Stories Told On Silk: Emma Talbot on her DCA exhibition

Emma Talbot's upcoming exhibition at DCA sees her create exploded narratives around grief of 'failing systems' in the current 'point of crash', all within a deftly made, immersive installation of paintings, sculpture and film

Feature by Adam Benmakhlouf | 25 Jan 2021
  • Emma Talbot

Emma Talbot begins describing her latest exhibition in Dundee Contemporary Arts with the story of how she came into contact with The Riders of the Sidhe, John Duncan’s Celtic Revival painting at the McManus Museum. “Almost in a cursory way, the Head of Exhibitions showing me around, said, 'You won’t be that interested in that.' And I thought, 'Oh God, I really am.' It’s this really elaborate image, and it incorporates these archaeological finds that are actually in museums in Scotland. They’re put into this narrative painting as if the painter is imagining them being used in real life by these ancient mythological figures, like fairies and knights.” It’s fitting for Talbot to start with an anecdote, as storytelling is something she plays with and pulls apart across her evocative, deftly made installations of paintings, drawings, sound, animations and sculpture. 

This historical painting of an imagined, forgotten time brought Talbot to one way of rethinking the relationship of landscape and material, social and cultural histories. “I thought it was so interesting to imagine that there are elements from previous cultures that are buried in the landscape. We’re present, but we’re not really aware of them. We don’t really know what those cultures were, and our own culture might become like that. People might not know how we lived. What we did, what we saw. My work is so much about what it’s like to be alive today, what we think, what I think, what it’s like to be a human being in the world today. So it seemed like a way of thinking about certain landscapes in Scotland, as containers of all these histories.” 

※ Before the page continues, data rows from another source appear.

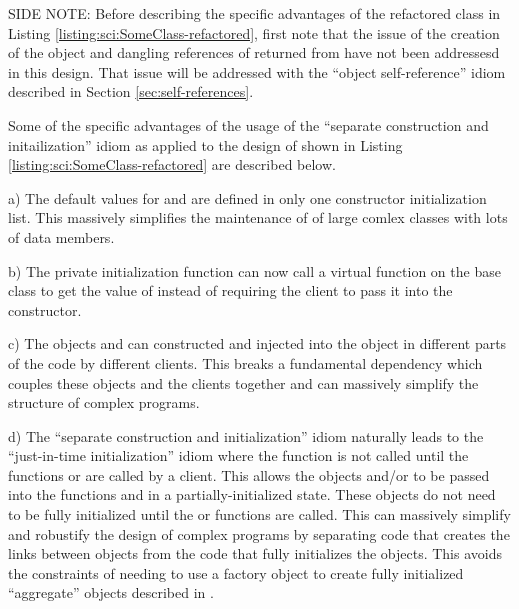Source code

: \documentclass[pdf,ps2pdf,11pt]{SANDreport}
\begin{document}
SIDE NOTE: Before describing the specific advantages of the refactored class
in Listing {}\ref{listing:sci:SomeClass-refactored}, first note that the issue
of the creation of the {} object and dangling references of {}
returned from {} have not been addressesd in this design.  That
issue will be addressed with the ``object self-reference'' idiom described in
Section {}\ref{sec:self-references}.

Some of the specific advantages of the usage of the ``separate construction
and initailization'' idiom as applied to the design of {} shown
in Listing {}\ref{listing:sci:SomeClass-refactored} are described below.

a) The default values for {} and
{} are defined in only one constructor
initialization list.  This massively simplifies the maintenance of of
large comlex classes with lots of data members.

b) The private initialization function
{} can now call a virtual function on
the base class {} to get the
value of {} instead of requiring the client to pass
it into the constructor.

c) The objects {} and {} can constructed and
injected into the {} object in different parts of
the code by different clients.  This breaks a fundamental dependency
which couples these objects and the clients together and can massively
simplify the structure of complex programs.

d) The ``separate construction and initialization'' idiom naturally leads to
the ``just-in-time initialization'' idiom where the
{} function is not called until the functions
{} or {} are called by a client.  This
allows the objects {} and/or {} to be passed into the functions
{}  and {} in a partially-initialized state.
These objects do not need to be fully initialized until the
{} or {} functions are called.  This
can massively simplify and robustify the design of complex programs by
separating code that creates the links between objects from the code that
fully initializes the objects.  This avoids the constraints of needing to use
a factory object to create fully initialized ``aggregate'' objects described
in {}\cite{DomainDrivenDesign}.
\end{document}
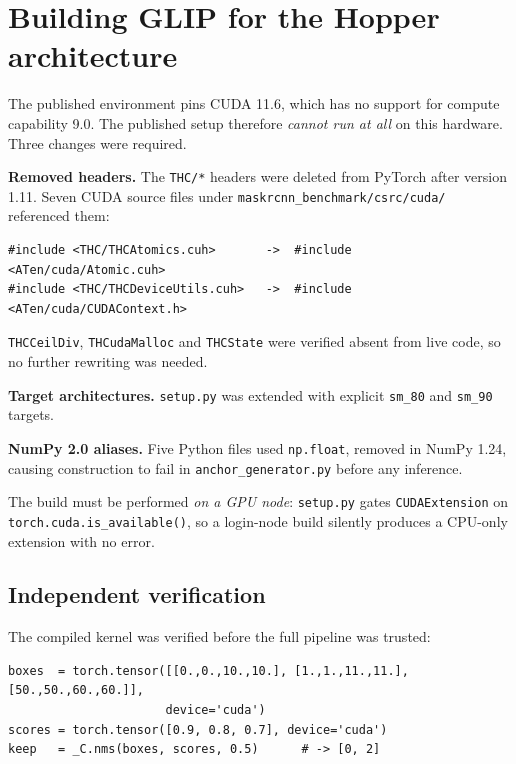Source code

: \documentclass[12pt,a4paper,oneside]{report}
\begin{document}
\section{Building GLIP for the Hopper architecture}

The published environment pins CUDA 11.6, which has no support for compute capability
9.0. The published setup therefore \emph{cannot run at all} on this hardware. Three
changes were required.

\textbf{Removed headers.} The \texttt{THC/*} headers were deleted from PyTorch after
version 1.11. Seven CUDA source files under \texttt{maskrcnn\_benchmark/csrc/cuda/}
referenced them:

\begin{lstlisting}[style=plainlist]
#include <THC/THCAtomics.cuh>       ->  #include <ATen/cuda/Atomic.cuh>
#include <THC/THCDeviceUtils.cuh>   ->  #include <ATen/cuda/CUDAContext.h>
\end{lstlisting}

\texttt{THCCeilDiv}, \texttt{THCudaMalloc} and \texttt{THCState} were verified absent
from live code, so no further rewriting was needed.

\textbf{Target architectures.} \texttt{setup.py} was extended with explicit
\texttt{sm\_80} and \texttt{sm\_90} targets.

\textbf{NumPy 2.0 aliases.} Five Python files used \texttt{np.float}, removed in NumPy
1.24, causing construction to fail in \texttt{anchor\_generator.py} before any
inference.

The build must be performed \emph{on a GPU node}: \texttt{setup.py} gates
\texttt{CUDAExtension} on \texttt{torch.cuda.is\_available()}, so a login-node build
silently produces a CPU-only extension with no error.

\subsection{Independent verification}

The compiled kernel was verified before the full pipeline was trusted:

\begin{lstlisting}[caption={CUDA NMS verified on a hand-checked case. Boxes 0 and 1
overlap above threshold; box 2 is disjoint.}]
boxes  = torch.tensor([[0.,0.,10.,10.], [1.,1.,11.,11.], [50.,50.,60.,60.]],
                      device='cuda')
scores = torch.tensor([0.9, 0.8, 0.7], device='cuda')
keep   = _C.nms(boxes, scores, 0.5)      # -> [0, 2]
\end{lstlisting}
\end{document}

Thinking of the inevitable losses that happen between different historical moments, Talbot considers these ideas as especially relevant during the many epochal shifts that are underway. “I was thinking about what our lives are like now… We can see how things are changing in front of our eyes. Systems are failing, and I thought if we come out of this point of crash, we’ll wonder how to live, but we’ll also grieve for how we used to live, how things used to be and people that we’ve lost.”

Moving between the ancient and the contemporary, it’s at this point in her thinking that Talbot returned to a Celtic tradition of caoineadh, meaning 'crying', also referred to as 'keening'. Artist-research group The Keening Wake describes the practice as “a vocal ritual artform, performed at the wake or graveside in mourning of the dead. Keens are said to have contained raw unearthly emotion, spontaneous word, repeated motifs, crying and elements of song.” 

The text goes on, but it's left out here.